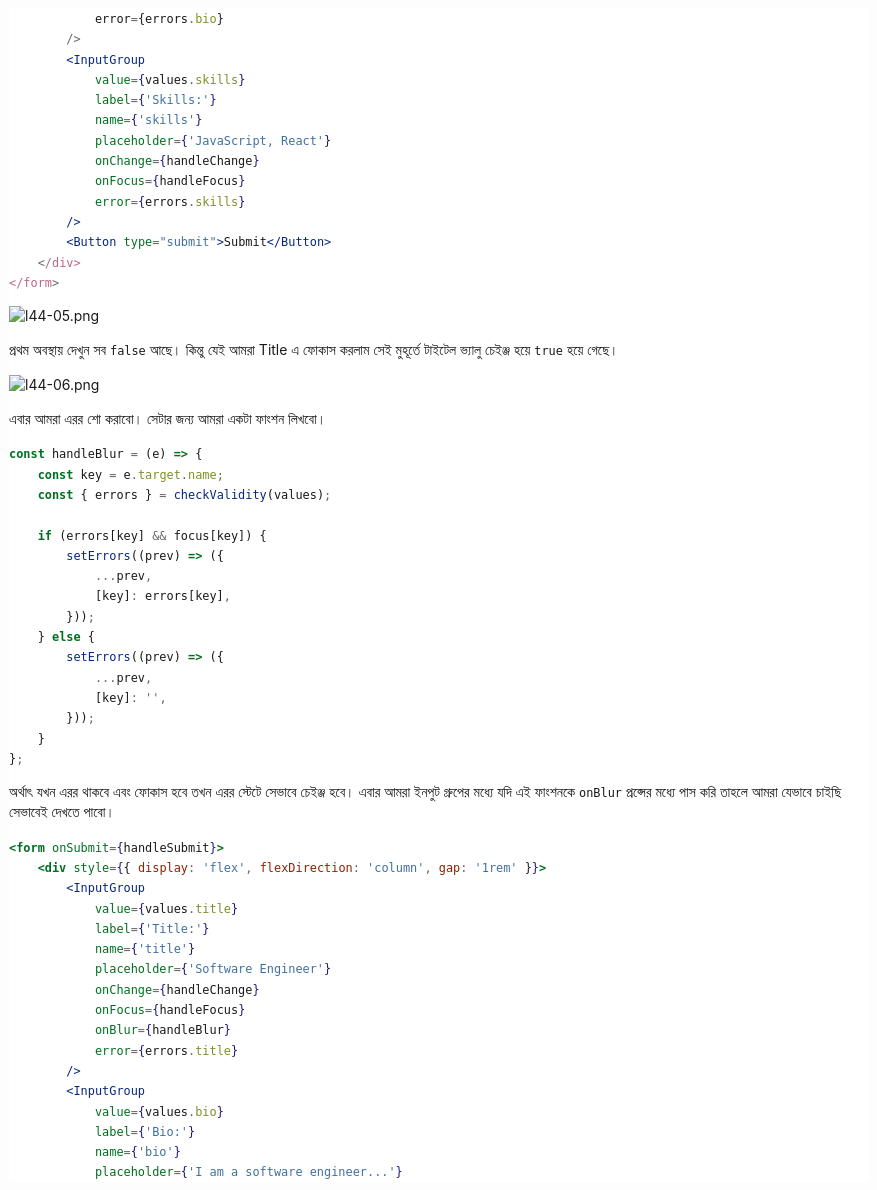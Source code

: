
 ```jsx
			error={errors.bio}
		/>
		<InputGroup
			value={values.skills}
			label={'Skills:'}
			name={'skills'}
			placeholder={'JavaScript, React'}
			onChange={handleChange}
			onFocus={handleFocus}
			error={errors.skills}
		/>
		<Button type="submit">Submit</Button>
	</div>
</form>
```

![l44-05.png](https://cdn.hashnode.com/res/hashnode/image/upload/v1664269924938/U2MQe6_eN.png)

প্রথম অবস্থায় দেখুন সব `false` আছে। কিন্তু যেই আমরা Title এ ফোকাস করলাম সেই মুহূর্তে টাইটেল ভ্যালু চেইঞ্জ হয়ে `true` হয়ে গেছে।

![l44-06.png](https://cdn.hashnode.com/res/hashnode/image/upload/v1664269992631/E_KHcqDNQ.png)

এবার আমরা এরর শো করাবো। সেটার জন্য আমরা একটা ফাংশন লিখবো।

```jsx
const handleBlur = (e) => {
	const key = e.target.name;
	const { errors } = checkValidity(values);

	if (errors[key] && focus[key]) {
		setErrors((prev) => ({
			...prev,
			[key]: errors[key],
		}));
	} else {
		setErrors((prev) => ({
			...prev,
			[key]: '',
		}));
	}
};
```

অর্থাৎ যখন এরর থাকবে এবং ফোকাস হবে তখন এরর স্টেটে সেভাবে চেইঞ্জ হবে। এবার আমরা ইনপুট গ্রুপের মধ্যে যদি এই ফাংশনকে `onBlur` প্রপ্সের মধ্যে পাস করি তাহলে আমরা যেভাবে চাইছি সেভাবেই দেখতে পাবো।

```jsx
<form onSubmit={handleSubmit}>
	<div style={{ display: 'flex', flexDirection: 'column', gap: '1rem' }}>
		<InputGroup
			value={values.title}
			label={'Title:'}
			name={'title'}
			placeholder={'Software Engineer'}
			onChange={handleChange}
			onFocus={handleFocus}
			onBlur={handleBlur}
			error={errors.title}
		/>
		<InputGroup
			value={values.bio}
			label={'Bio:'}
			name={'bio'}
			placeholder={'I am a software engineer...'}
```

- Problem to solve -
For the records given here, say how many lines hold the string "https", with no further words.

- Written solution -
2